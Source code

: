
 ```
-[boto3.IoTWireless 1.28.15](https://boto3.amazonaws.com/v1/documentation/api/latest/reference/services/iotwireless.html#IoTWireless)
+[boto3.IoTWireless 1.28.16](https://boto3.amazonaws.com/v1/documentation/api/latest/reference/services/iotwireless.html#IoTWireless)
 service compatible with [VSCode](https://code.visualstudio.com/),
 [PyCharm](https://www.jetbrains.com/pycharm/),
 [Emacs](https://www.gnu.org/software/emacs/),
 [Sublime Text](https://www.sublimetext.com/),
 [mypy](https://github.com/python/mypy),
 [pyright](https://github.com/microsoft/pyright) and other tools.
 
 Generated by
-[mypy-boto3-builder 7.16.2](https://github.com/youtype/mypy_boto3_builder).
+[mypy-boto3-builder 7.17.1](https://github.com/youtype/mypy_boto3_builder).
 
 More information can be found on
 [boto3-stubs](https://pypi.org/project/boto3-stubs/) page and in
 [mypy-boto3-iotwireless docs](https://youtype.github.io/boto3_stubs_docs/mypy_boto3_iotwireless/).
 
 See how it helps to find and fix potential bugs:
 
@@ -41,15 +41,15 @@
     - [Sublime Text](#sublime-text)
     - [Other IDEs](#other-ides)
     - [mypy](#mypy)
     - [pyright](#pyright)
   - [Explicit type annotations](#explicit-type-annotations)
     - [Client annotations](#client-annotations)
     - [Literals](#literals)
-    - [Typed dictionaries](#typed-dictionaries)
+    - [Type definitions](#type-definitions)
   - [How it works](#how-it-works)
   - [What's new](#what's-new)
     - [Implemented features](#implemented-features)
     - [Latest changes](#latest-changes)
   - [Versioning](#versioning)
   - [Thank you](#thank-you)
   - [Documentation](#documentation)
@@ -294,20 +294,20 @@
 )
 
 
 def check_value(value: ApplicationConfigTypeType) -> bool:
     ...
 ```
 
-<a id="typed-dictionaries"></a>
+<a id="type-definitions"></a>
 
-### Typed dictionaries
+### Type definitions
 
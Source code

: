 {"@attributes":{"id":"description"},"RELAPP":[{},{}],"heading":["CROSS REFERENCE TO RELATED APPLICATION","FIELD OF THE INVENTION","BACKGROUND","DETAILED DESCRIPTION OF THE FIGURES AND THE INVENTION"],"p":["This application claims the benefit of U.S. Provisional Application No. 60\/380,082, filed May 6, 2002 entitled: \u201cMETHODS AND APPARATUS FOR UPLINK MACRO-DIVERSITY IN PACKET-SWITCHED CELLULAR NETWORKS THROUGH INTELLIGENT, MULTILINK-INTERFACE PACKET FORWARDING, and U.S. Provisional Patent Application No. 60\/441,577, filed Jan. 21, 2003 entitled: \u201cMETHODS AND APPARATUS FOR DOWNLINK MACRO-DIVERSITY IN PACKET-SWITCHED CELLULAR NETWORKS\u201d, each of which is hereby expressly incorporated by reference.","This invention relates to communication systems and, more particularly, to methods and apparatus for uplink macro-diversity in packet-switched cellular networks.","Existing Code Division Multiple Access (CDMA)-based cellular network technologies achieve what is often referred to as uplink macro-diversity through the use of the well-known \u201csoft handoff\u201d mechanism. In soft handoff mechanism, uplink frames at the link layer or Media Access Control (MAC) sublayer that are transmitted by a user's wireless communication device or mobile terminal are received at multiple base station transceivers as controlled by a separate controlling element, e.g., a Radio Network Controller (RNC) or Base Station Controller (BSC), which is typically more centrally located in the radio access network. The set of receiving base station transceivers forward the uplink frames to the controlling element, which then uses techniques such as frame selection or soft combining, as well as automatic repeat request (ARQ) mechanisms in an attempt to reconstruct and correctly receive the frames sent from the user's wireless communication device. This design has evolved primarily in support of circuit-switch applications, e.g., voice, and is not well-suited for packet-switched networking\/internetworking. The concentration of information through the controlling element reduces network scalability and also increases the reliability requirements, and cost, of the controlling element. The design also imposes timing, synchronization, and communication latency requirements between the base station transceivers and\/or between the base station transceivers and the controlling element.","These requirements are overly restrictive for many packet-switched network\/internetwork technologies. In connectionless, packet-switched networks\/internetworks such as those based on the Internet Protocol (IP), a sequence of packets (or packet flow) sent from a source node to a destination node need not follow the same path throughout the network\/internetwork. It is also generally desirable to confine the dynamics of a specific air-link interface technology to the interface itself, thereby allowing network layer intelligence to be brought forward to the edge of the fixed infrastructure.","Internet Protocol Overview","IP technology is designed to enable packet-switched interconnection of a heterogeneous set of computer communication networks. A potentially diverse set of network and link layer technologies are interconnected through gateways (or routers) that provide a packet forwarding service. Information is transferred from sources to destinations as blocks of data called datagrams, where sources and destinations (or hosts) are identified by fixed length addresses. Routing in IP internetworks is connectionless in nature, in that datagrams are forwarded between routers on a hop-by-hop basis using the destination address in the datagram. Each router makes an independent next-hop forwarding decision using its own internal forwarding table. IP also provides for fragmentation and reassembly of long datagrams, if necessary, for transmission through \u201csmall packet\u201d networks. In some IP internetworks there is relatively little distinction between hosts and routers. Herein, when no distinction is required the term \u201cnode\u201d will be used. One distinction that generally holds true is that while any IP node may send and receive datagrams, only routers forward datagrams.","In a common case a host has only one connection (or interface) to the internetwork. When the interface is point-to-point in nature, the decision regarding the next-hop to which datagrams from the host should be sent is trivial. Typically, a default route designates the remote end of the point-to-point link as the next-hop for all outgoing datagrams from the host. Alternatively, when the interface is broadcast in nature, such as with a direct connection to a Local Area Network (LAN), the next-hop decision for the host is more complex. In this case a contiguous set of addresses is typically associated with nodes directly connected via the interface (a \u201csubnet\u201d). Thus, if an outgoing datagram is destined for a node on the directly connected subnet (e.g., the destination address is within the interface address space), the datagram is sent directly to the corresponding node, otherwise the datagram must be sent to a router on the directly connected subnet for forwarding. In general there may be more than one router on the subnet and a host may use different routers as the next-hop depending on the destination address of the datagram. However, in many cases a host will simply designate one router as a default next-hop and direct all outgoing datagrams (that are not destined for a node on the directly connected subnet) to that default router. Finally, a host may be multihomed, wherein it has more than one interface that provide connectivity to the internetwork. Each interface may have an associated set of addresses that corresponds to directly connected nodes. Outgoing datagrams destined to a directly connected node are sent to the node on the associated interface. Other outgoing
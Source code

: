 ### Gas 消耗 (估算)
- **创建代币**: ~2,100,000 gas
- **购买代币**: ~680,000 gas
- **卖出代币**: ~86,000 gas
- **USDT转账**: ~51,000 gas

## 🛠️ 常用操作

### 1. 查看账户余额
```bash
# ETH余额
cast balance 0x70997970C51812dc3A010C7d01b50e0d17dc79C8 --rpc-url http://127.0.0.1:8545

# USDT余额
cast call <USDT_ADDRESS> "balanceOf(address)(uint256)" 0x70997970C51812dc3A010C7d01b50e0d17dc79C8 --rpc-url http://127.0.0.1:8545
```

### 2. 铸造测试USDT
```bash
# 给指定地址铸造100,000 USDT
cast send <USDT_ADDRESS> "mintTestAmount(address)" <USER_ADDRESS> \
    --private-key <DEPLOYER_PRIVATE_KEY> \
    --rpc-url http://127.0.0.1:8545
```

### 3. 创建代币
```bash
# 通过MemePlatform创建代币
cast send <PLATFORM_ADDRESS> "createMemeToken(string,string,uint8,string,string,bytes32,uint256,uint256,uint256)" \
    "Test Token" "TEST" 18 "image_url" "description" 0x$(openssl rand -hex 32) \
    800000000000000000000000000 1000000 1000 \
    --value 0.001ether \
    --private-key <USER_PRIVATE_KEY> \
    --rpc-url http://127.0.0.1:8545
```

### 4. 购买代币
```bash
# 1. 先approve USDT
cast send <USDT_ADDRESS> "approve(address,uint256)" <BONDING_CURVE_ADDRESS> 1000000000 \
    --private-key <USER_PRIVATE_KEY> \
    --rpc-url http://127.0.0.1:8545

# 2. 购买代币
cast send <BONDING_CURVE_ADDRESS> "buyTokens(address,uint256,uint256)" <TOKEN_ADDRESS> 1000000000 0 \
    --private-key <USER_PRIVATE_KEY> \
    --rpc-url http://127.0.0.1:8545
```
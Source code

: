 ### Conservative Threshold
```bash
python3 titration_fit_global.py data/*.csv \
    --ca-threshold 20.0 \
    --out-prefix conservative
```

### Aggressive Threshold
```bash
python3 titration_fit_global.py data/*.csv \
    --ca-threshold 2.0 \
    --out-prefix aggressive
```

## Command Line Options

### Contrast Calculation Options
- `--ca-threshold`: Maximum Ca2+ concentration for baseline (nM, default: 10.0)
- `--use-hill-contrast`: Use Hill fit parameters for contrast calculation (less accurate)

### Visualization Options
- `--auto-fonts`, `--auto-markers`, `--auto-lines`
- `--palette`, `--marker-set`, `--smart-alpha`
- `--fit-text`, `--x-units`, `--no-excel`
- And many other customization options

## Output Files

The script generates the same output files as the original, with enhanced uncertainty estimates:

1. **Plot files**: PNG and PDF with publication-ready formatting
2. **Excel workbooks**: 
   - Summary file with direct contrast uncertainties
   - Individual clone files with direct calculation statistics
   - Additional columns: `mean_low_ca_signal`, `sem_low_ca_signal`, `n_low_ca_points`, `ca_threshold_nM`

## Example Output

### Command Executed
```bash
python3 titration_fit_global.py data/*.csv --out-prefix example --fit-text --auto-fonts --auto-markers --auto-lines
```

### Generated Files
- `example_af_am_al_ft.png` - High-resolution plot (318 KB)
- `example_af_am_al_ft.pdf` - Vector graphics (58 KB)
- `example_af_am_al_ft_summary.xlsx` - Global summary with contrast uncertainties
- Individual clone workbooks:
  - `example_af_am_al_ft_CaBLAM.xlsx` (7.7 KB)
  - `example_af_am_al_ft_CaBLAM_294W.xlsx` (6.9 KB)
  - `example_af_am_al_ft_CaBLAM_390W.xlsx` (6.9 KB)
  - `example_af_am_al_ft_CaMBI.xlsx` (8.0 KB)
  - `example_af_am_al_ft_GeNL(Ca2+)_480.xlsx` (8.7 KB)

Task —
Lines in the data that hold "value" are to be counted, and the number alone reported.

Result for this task —
2